Stored records:
·····

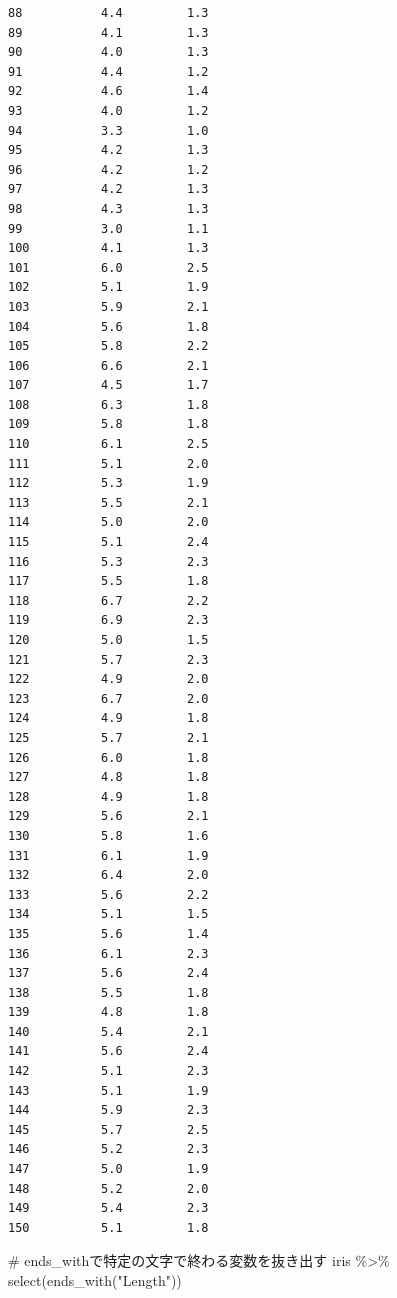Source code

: \documentclass[
  a4paper,
]{ltjsbook}
\newenvironment{Shaded}{\begin{snugshade}}{\end{snugshade}}
\newcommand{\CommentTok}[1]{\textcolor[rgb]{0.37,0.37,0.37}{#1}}
\newcommand{\FunctionTok}[1]{\textcolor[rgb]{0.28,0.35,0.67}{#1}}
\newcommand{\NormalTok}[1]{\textcolor[rgb]{0.00,0.23,0.31}{#1}}
\newcommand{\SpecialCharTok}[1]{\textcolor[rgb]{0.37,0.37,0.37}{#1}}
\newcommand{\StringTok}[1]{\textcolor[rgb]{0.13,0.47,0.30}{#1}}
\begin{document}
\begin{verbatim}
88           4.4         1.3
89           4.1         1.3
90           4.0         1.3
91           4.4         1.2
92           4.6         1.4
93           4.0         1.2
94           3.3         1.0
95           4.2         1.3
96           4.2         1.2
97           4.2         1.3
98           4.3         1.3
99           3.0         1.1
100          4.1         1.3
101          6.0         2.5
102          5.1         1.9
103          5.9         2.1
104          5.6         1.8
105          5.8         2.2
106          6.6         2.1
107          4.5         1.7
108          6.3         1.8
109          5.8         1.8
110          6.1         2.5
111          5.1         2.0
112          5.3         1.9
113          5.5         2.1
114          5.0         2.0
115          5.1         2.4
116          5.3         2.3
117          5.5         1.8
118          6.7         2.2
119          6.9         2.3
120          5.0         1.5
121          5.7         2.3
122          4.9         2.0
123          6.7         2.0
124          4.9         1.8
125          5.7         2.1
126          6.0         1.8
127          4.8         1.8
128          4.9         1.8
129          5.6         2.1
130          5.8         1.6
131          6.1         1.9
132          6.4         2.0
133          5.6         2.2
134          5.1         1.5
135          5.6         1.4
136          6.1         2.3
137          5.6         2.4
138          5.5         1.8
139          4.8         1.8
140          5.4         2.1
141          5.6         2.4
142          5.1         2.3
143          5.1         1.9
144          5.9         2.3
145          5.7         2.5
146          5.2         2.3
147          5.0         1.9
148          5.2         2.0
149          5.4         2.3
150          5.1         1.8
\end{verbatim}

\begin{Shaded}
\begin{Highlighting}[]
\CommentTok{\# ends\_withで特定の文字で終わる変数を抜き出す}
\NormalTok{iris }\SpecialCharTok{\%\textgreater{}\%} \FunctionTok{select}\NormalTok{(}\FunctionTok{ends\_with}\NormalTok{(}\StringTok{"Length"}\NormalTok{))}
\end{Highlighting}
\end{Shaded}
\end{document}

·····

_Directions:_
Copy each of the entries above precisely, and drop whatever pictures they hold.

_Final answer:_
Source code

: \documentclass[
  a4paper,
]{ltjsbook}
\newenvironment{Shaded}{\begin{snugshade}}{\end{snugshade}}
\newcommand{\CommentTok}[1]{\textcolor[rgb]{0.37,0.37,0.37}{#1}}
\newcommand{\FunctionTok}[1]{\textcolor[rgb]{0.28,0.35,0.67}{#1}}
\newcommand{\NormalTok}[1]{\textcolor[rgb]{0.00,0.23,0.31}{#1}}
\newcommand{\SpecialCharTok}[1]{\textcolor[rgb]{0.37,0.37,0.37}{#1}}
\newcommand{\StringTok}[1]{\textcolor[rgb]{0.13,0.47,0.30}{#1}}
\begin{document}
\begin{verbatim}
88           4.4         1.3
89           4.1         1.3
90           4.0         1.3
91           4.4         1.2
92           4.6         1.4
93           4.0         1.2
94           3.3         1.0
95           4.2         1.3
96           4.2         1.2
97           4.2         1.3
98           4.3         1.3
99           3.0         1.1
100          4.1         1.3
101          6.0         2.5
102          5.1         1.9
103          5.9         2.1
104          5.6         1.8
105          5.8         2.2
106          6.6         2.1
107          4.5         1.7
108          6.3         1.8
109          5.8         1.8
110          6.1         2.5
111          5.1         2.0
112          5.3         1.9
113          5.5         2.1
114          5.0         2.0
115          5.1         2.4
116          5.3         2.3
117          5.5         1.8
118          6.7         2.2
119          6.9         2.3
120          5.0         1.5
121          5.7         2.3
122          4.9         2.0
123          6.7         2.0
124          4.9         1.8
125          5.7         2.1
126          6.0         1.8
127          4.8         1.8
128          4.9         1.8
129          5.6         2.1
130          5.8         1.6
131          6.1         1.9
132          6.4         2.0
133          5.6         2.2
134          5.1         1.5
135          5.6         1.4
136          6.1         2.3
137          5.6         2.4
138          5.5         1.8
139          4.8         1.8
140          5.4         2.1
141          5.6         2.4
142          5.1         2.3
143          5.1         1.9
144          5.9         2.3
145          5.7         2.5
146          5.2         2.3
147          5.0         1.9
148          5.2         2.0
149          5.4         2.3
150          5.1         1.8
\end{verbatim}

\begin{Shaded}
\begin{Highlighting}[]
\CommentTok{\# ends\_withで特定の文字で終わる変数を抜き出す}
\NormalTok{iris }\SpecialCharTok{\%\textgreater{}\%} \FunctionTok{select}\NormalTok{(}\FunctionTok{ends\_with}\NormalTok{(}\StringTok{"Length"}\NormalTok{))}
\end{Highlighting}
\end{Shaded}
\end{document}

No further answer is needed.